#### AVAILABLE RECORDS

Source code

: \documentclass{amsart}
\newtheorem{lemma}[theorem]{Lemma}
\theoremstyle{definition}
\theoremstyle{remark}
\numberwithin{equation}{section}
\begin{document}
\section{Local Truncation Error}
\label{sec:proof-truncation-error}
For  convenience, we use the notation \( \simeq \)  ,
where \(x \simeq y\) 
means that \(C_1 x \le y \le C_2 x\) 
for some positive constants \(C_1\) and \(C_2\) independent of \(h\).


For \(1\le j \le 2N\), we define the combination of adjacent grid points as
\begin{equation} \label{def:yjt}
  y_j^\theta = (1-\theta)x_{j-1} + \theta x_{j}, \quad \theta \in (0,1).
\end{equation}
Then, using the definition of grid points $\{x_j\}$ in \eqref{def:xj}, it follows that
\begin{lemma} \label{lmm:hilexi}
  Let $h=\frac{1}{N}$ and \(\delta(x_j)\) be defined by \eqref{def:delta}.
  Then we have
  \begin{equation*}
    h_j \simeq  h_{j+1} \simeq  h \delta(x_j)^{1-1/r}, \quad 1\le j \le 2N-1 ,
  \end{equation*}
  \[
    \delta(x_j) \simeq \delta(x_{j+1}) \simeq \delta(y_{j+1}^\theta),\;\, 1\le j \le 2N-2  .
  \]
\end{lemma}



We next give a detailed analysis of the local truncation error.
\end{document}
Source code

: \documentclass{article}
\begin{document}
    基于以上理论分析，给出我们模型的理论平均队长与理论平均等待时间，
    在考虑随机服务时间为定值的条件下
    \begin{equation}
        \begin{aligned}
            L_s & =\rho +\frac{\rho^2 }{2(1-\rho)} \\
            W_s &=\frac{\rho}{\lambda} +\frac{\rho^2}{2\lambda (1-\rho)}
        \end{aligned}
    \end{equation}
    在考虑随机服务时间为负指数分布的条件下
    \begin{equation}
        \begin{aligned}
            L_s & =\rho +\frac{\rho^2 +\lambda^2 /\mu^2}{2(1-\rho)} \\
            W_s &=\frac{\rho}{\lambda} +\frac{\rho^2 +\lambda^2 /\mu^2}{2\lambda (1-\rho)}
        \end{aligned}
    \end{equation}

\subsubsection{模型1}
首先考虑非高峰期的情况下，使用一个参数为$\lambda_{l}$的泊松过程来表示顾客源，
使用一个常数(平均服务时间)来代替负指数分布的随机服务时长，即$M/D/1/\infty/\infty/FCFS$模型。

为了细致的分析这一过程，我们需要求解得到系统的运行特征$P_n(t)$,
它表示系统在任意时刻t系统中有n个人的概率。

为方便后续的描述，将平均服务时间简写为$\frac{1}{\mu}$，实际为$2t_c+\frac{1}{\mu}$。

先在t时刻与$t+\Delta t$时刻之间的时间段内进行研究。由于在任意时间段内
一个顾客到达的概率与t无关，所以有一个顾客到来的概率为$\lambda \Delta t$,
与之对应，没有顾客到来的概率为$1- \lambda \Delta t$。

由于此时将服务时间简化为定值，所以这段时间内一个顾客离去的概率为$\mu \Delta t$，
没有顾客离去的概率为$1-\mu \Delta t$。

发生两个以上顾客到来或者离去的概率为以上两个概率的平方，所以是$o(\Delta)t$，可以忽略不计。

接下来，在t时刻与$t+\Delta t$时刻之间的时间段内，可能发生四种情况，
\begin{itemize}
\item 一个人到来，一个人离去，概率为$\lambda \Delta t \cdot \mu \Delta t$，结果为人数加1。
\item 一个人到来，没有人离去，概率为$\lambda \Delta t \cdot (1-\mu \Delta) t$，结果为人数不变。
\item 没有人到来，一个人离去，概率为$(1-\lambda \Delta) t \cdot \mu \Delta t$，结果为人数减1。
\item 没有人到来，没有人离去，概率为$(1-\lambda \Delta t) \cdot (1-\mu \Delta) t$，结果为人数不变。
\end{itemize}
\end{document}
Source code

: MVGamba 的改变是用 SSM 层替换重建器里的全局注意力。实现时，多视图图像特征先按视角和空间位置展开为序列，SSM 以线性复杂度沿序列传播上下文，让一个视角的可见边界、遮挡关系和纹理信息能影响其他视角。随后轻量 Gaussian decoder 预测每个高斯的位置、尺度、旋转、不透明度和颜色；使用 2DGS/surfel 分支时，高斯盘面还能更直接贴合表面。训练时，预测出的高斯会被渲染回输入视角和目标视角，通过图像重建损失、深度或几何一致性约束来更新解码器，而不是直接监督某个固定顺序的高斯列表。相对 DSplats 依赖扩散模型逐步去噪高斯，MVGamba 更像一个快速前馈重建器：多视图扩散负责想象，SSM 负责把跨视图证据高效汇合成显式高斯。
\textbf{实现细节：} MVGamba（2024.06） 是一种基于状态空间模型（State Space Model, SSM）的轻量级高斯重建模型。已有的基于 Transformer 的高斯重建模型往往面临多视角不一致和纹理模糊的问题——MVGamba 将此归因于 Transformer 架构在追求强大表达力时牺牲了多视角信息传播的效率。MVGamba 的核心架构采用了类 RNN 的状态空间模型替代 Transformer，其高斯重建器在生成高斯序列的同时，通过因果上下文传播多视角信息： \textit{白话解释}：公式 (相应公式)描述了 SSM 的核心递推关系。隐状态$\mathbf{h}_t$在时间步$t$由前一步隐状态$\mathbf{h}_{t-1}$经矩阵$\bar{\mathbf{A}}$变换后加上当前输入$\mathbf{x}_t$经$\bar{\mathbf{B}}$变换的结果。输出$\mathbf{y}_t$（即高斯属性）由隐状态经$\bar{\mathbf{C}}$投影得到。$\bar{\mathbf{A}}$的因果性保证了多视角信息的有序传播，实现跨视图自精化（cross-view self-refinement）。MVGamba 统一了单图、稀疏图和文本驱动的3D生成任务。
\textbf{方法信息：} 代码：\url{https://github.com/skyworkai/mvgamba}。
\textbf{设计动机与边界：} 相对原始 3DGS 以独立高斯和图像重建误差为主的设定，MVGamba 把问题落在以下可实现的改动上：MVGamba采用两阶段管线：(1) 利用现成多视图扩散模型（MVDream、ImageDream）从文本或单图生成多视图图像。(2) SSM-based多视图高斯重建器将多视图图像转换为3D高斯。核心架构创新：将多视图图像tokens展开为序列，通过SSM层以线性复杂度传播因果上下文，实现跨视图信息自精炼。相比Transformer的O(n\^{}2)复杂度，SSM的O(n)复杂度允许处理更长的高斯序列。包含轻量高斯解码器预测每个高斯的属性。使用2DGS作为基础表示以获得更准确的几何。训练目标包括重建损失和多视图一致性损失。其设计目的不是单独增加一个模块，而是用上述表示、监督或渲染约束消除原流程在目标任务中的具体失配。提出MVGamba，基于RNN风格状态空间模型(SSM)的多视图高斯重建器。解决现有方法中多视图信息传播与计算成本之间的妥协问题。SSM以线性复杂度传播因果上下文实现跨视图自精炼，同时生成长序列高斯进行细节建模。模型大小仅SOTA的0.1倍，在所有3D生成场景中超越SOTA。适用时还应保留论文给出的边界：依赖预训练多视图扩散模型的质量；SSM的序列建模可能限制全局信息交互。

#### ACTIVITY
Each line of the records that holds the word "Then" should be copied out.

#### ANSWER
Then, using the definition of grid points $\{x_j\}$ in \eqref{def:xj}, it follows that
  Then we have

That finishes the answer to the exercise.